Pictures paired with source code:
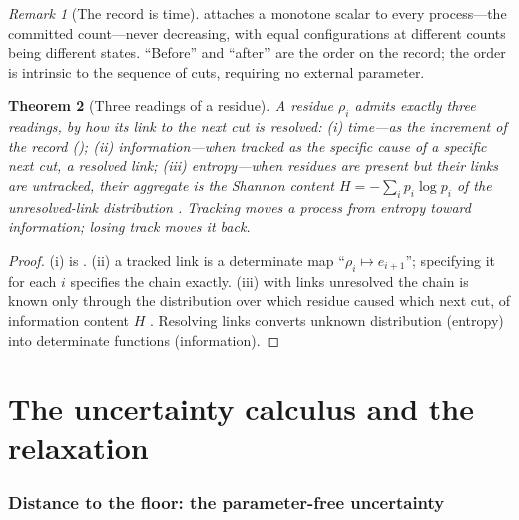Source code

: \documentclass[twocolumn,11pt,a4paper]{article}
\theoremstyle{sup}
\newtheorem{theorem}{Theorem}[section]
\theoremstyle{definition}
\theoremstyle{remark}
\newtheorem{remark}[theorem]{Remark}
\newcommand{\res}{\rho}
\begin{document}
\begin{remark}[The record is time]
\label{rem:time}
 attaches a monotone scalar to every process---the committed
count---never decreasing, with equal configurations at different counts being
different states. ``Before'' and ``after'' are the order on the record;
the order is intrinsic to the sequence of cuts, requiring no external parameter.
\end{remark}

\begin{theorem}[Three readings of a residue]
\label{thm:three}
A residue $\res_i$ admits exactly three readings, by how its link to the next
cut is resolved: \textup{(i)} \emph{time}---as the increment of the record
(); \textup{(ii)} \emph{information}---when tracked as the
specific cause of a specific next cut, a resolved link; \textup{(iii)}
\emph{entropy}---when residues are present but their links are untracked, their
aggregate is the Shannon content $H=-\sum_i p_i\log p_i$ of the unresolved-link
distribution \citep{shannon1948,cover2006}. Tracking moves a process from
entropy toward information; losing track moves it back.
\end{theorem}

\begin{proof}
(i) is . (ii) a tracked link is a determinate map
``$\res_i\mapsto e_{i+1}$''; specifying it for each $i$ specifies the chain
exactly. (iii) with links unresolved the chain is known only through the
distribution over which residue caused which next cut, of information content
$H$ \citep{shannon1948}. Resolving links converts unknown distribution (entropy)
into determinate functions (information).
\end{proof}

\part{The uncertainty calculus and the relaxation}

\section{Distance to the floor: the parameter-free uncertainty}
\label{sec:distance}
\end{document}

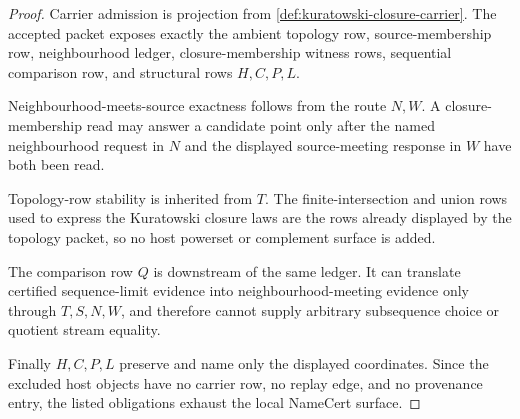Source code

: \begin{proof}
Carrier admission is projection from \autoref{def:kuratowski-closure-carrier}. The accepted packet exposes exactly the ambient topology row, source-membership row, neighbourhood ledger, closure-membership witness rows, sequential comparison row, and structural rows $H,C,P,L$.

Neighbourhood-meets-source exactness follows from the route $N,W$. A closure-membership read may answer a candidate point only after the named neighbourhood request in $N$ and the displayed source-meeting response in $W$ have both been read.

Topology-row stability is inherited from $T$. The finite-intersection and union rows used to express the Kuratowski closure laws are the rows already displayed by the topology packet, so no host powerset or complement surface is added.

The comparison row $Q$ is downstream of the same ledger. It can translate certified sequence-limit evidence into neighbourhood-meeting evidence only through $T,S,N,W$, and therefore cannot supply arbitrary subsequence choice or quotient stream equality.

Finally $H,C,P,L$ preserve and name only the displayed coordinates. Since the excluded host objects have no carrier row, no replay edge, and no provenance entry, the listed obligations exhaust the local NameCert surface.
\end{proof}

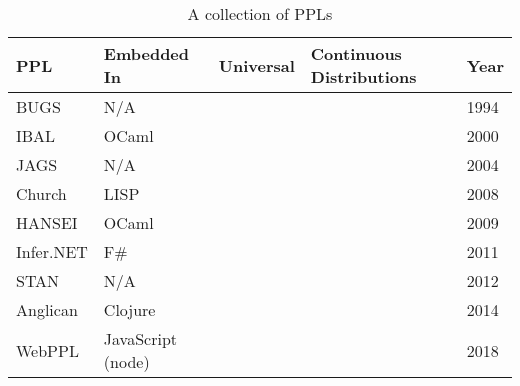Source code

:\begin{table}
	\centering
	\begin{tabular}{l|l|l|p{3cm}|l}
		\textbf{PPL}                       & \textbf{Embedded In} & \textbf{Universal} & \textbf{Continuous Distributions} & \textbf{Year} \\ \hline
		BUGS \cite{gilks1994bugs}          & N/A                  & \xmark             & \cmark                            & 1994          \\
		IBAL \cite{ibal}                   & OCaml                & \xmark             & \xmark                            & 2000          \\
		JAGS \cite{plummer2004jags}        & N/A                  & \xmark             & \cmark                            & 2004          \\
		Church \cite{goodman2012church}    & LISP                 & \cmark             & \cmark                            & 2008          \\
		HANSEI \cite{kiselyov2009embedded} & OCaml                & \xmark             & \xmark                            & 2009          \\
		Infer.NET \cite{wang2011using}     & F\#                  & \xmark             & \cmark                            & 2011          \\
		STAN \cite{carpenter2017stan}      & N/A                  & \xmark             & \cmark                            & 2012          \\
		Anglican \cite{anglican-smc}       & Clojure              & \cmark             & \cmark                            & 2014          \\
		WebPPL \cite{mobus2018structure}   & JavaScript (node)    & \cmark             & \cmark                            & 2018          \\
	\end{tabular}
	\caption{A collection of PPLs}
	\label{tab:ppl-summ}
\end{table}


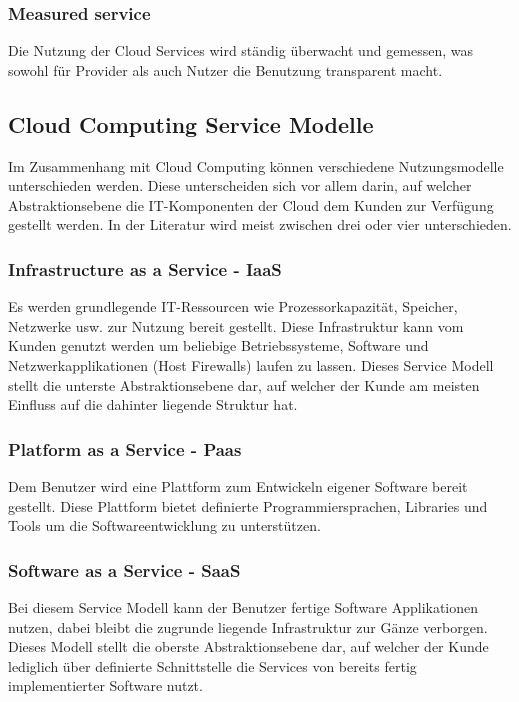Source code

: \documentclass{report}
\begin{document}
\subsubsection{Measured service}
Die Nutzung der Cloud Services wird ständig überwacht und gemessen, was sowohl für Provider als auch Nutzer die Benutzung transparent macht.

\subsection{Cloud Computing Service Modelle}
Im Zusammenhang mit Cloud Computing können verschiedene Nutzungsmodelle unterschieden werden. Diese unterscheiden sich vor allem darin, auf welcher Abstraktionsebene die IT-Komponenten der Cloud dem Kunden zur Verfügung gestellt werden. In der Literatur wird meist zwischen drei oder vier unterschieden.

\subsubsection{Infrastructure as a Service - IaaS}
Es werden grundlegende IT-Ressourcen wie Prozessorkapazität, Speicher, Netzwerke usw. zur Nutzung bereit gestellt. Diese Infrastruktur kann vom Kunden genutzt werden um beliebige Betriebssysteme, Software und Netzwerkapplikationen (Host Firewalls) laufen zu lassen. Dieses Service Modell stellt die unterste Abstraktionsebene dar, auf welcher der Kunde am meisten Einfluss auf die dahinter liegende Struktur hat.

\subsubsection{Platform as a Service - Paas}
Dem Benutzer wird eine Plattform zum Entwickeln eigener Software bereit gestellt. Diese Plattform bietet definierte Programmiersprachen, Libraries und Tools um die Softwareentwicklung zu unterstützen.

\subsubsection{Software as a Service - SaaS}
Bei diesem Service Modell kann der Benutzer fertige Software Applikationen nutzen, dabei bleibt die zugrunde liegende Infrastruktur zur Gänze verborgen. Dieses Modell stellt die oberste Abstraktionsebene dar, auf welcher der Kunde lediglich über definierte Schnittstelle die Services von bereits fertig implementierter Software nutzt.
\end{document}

What you are asked to do: Write out, exactly and with no pictures, the lines of the data from the first through the line containing "a process from".

Response to the task:
Source code

: \documentclass[twocolumn,11pt,a4paper]{article}
\theoremstyle{sup}
\newtheorem{theorem}{Theorem}[section]
\theoremstyle{definition}
\theoremstyle{remark}
\newtheorem{remark}[theorem]{Remark}
\newcommand{\res}{\rho}
\begin{document}
\begin{remark}[The record is time]
\label{rem:time}
 attaches a monotone scalar to every process---the committed
count---never decreasing, with equal configurations at different counts being
different states. ``Before'' and ``after'' are the order on the record;
the order is intrinsic to the sequence of cuts, requiring no external parameter.
\end{remark}

\begin{theorem}[Three readings of a residue]
\label{thm:three}
A residue $\res_i$ admits exactly three readings, by how its link to the next
cut is resolved: \textup{(i)} \emph{time}---as the increment of the record
(); \textup{(ii)} \emph{information}---when tracked as the
specific cause of a specific next cut, a resolved link; \textup{(iii)}
\emph{entropy}---when residues are present but their links are untracked, their
aggregate is the Shannon content $H=-\sum_i p_i\log p_i$ of the unresolved-link
distribution \citep{shannon1948,cover2006}. Tracking moves a process from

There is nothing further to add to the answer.